You win the million dollar prize if you can manage to figure out how to write a CSV stream reader that works in the browser.
You should ditch CoffeeScript and do it in vanilla JS, if for no other reason than to avoid people like me telling you to ditch CoffeeScript and do it in vanilla JS. ;)
In all seriousness though, far beyond anything I was doing at 16. Kudos.
I second this. I use and like CoffeeScript, especially if I'm pretty sure nobody else will touch my code, and especially if I'm just tinkering or exploring.
But after doing a lot of mostly CoffeeScript, I had to do some 'plain' JS work, and it took me a while to get back into it. And that can be a problem if you just need to get stuff done sometimes.
(PS: kudos for submitting this!

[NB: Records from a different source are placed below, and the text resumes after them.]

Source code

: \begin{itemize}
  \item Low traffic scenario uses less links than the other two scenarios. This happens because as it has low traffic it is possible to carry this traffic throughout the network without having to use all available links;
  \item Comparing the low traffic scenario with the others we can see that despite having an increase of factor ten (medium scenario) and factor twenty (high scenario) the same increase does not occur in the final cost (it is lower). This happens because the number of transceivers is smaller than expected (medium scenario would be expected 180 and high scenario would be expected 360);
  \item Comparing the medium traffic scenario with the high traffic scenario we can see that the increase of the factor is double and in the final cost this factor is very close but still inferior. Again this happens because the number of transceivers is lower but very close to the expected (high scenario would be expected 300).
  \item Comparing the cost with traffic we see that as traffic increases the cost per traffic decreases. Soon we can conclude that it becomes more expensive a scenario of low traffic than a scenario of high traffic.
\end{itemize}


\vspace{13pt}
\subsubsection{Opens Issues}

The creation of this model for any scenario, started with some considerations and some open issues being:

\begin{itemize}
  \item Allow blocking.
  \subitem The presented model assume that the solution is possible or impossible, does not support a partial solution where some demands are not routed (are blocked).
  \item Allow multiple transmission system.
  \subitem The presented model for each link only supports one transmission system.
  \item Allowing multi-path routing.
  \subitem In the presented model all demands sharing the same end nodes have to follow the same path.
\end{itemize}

I'm more than a decade older than you are, and I get nervous just thinking of sharing my code with this crowd!)
Mike Bostock pointed out that he had already extracted D3's DSV parsing into it's own repo when i expressed my disappointment i couldn't use d3's w/o rewriting parts of D3's DSV parser.
It's not as complex as you make it sound. The parser should pass along any non-terminal characters without issue.

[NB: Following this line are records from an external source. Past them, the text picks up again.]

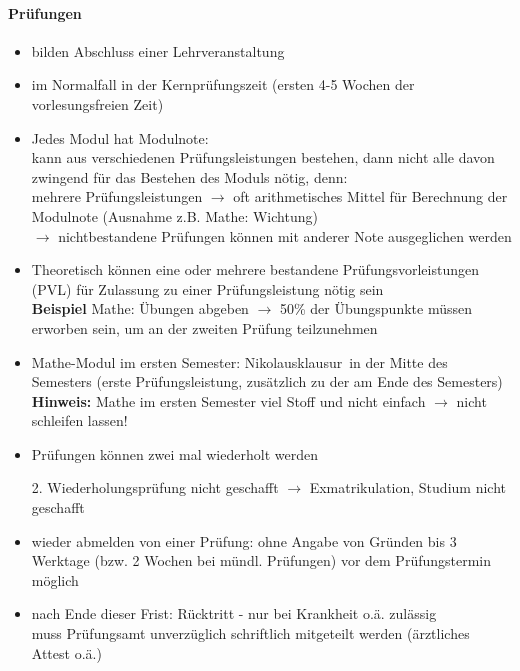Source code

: \documentclass[a4paper,12pt]{report}
\begin{document}
\paragraph{Prüfungen}
\begin{itemize}
	\item bilden Abschluss einer Lehrveranstaltung
	\item im Normalfall in der Kernprüfungszeit (ersten 4-5 Wochen der vorlesungsfreien Zeit)
	\item Jedes Modul hat Modulnote:\\
		kann aus verschiedenen Prüfungsleistungen bestehen, dann nicht alle davon zwingend für das Bestehen des Moduls nötig, denn:\\
		mehrere Prüfungsleistungen $\rightarrow$ oft arithmetisches Mittel für Berechnung der Modulnote (Ausnahme z.B. Mathe: Wichtung)\\
		$\longrightarrow$ nichtbestandene Prüfungen können mit anderer Note ausgeglichen werden		
	\item Theoretisch können eine oder mehrere bestandene Prüfungsvorleistungen (PVL) für Zulassung zu einer Prüfungsleistung nötig sein\\
		\textbf{Beispiel} Mathe: Übungen abgeben $\rightarrow$ 50\% der Übungspunkte müssen erworben sein, um an der zweiten Prüfung teilzunehmen
	\item Mathe-Modul im ersten Semester: \glqq Nikolausklausur\grqq\ in der Mitte des Semesters (erste Prüfungsleistung, zusätzlich zu der am Ende des Semesters)\\
	\textbf{Hinweis:} Mathe im ersten Semester viel Stoff und nicht einfach $\rightarrow$ nicht schleifen lassen!
	\item Prüfungen können zwei mal wiederholt werden
	2. Wiederholungsprüfung nicht geschafft $\rightarrow$ Exmatrikulation, Studium nicht geschafft
	\item wieder abmelden von einer Prüfung: ohne Angabe von Gründen bis 3 Werktage (bzw. 2 Wochen bei mündl. Prüfungen) vor dem Prüfungstermin möglich
	\item nach Ende dieser Frist: Rücktritt - nur bei Krankheit o.ä. zulässig\\ 
		muss Prüfungsamt unverzüglich schriftlich mitgeteilt werden (ärztliches Attest o.ä.)

\end{itemize}
\end{document}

The rest of the edge cases (ex newlines in data) can be handled by using a proper DFM (Deterministic Finite State Machine). None of that String.split('\n').split(',') garbage.
If you're processing text as binary without using a string reader that can differentiate between UTF-8 and ASCII then you're doing it wrong.

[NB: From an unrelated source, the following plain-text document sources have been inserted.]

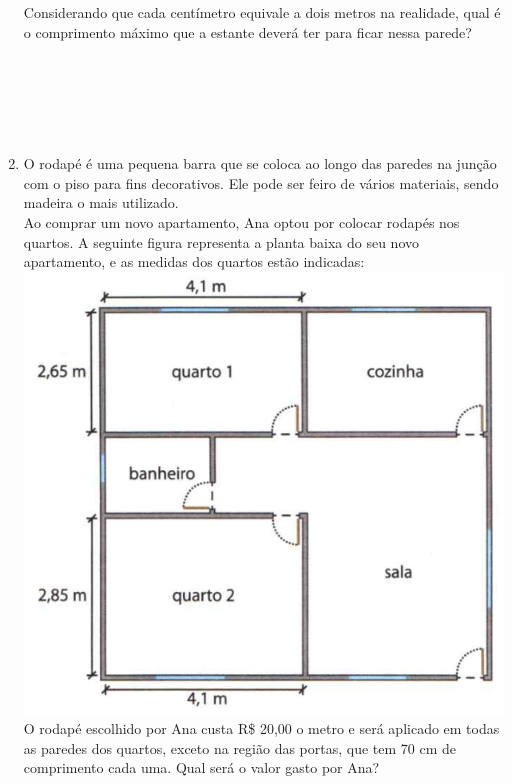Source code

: \documentclass[a4paper,14pt]{article}
\begin{document}
\begin{multicols}{2}
\begin{enumerate}
			Considerando que cada centímetro equivale a dois metros na realidade, qual é o comprimento máximo que a estante deverá ter para ficar nessa parede?  \\\\\\\\\\\\
			\item O rodapé é uma pequena barra que se coloca ao longo das paredes na junção com o piso para fins decorativos. Ele pode ser feiro de vários materiais, sendo madeira o mais utilizado.  \\
			Ao comprar um novo apartamento, Ana optou por colocar rodapés nos quartos. A seguinte figura representa a planta baixa do seu novo apartamento, e as medidas dos quartos estão indicadas:\\
			\includegraphics[width=1.1\linewidth]{6FMA30_imagens/imagem7}
			O rodapé escolhido por Ana custa R\$ 20,00 o metro e será aplicado em todas as paredes dos quartos, exceto na região das portas, que tem 70 cm de comprimento cada uma. Qual será o valor gasto por Ana?  \\\\\\\\\\\\\\\\\\\\\\\\\\\\\\\\\\\\\\\\\\\\

\end{enumerate}
\end{multicols}
\end{document}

With that said, I agree completely that people should use an established library. Code that has been viewed, used, broken by thousands of users is infinitely better than any home grown variant.
Source: With lots of blood sweat and tears I authored one of those 'solid' libraries.
Once you have your state machine working, your best bet to optimize speed is by limiting string copy operations. I managed this by using a regex tokenizer that groups any non-terminals (ex data between quotes).
I wrote it with the intent of providing a lib that can effectively parse CSV data from the browser (loaded remotely via AJAX or locally via the HTML5 File API).
The biggest weakness of parsing CSV on the browser is the inability to process data streams. That 2GB memory limit on JS scrips in the browser becomes a fundamental weakness when you're trying to process large CSV files.
CSV in general is terrible for data storage, unless it's only used for serialization because arbitrarily reading any point in the input data stream requires the parser to start from the beginning. You're basically screwed if you can't hold the whole dataset in memory as a 2D array.
Consider starting at the default behavior with the documentation. For example, in the parse section, if no header option is provided, the first row will be returned as an array correct?
Start there: "The default behavior is to return each row of the CSV as an array." then "If the CSV file has a header, pass in {header: true} to get back an object using the header values as keys." then "If the file does not have a header, pass in ...".
Also, can a user override a header that is present in the data?
This'll return a CSV based off of a JavaScript array of objects (or arrays). You'll have to find something else to allow the user to download a .csv, since that's out of the use-case this was designed for.
I don't want to be negative but this will not work on CSV files that contain newlines inside columns. You should also implement escaping quotes - this is very important to ensure that the data can round-trip! Good for a first attempt, but as simple as CSV may look, there are subtle points that you should be aware of if you want to handle most if not all CSV out there. I've worked with lots of other implementations that get these little things wrong too, and it is particularly aggravating when CSV is supposed to be a pretty standard interchange format for tabular data. Please refer to RFC4180 for the details.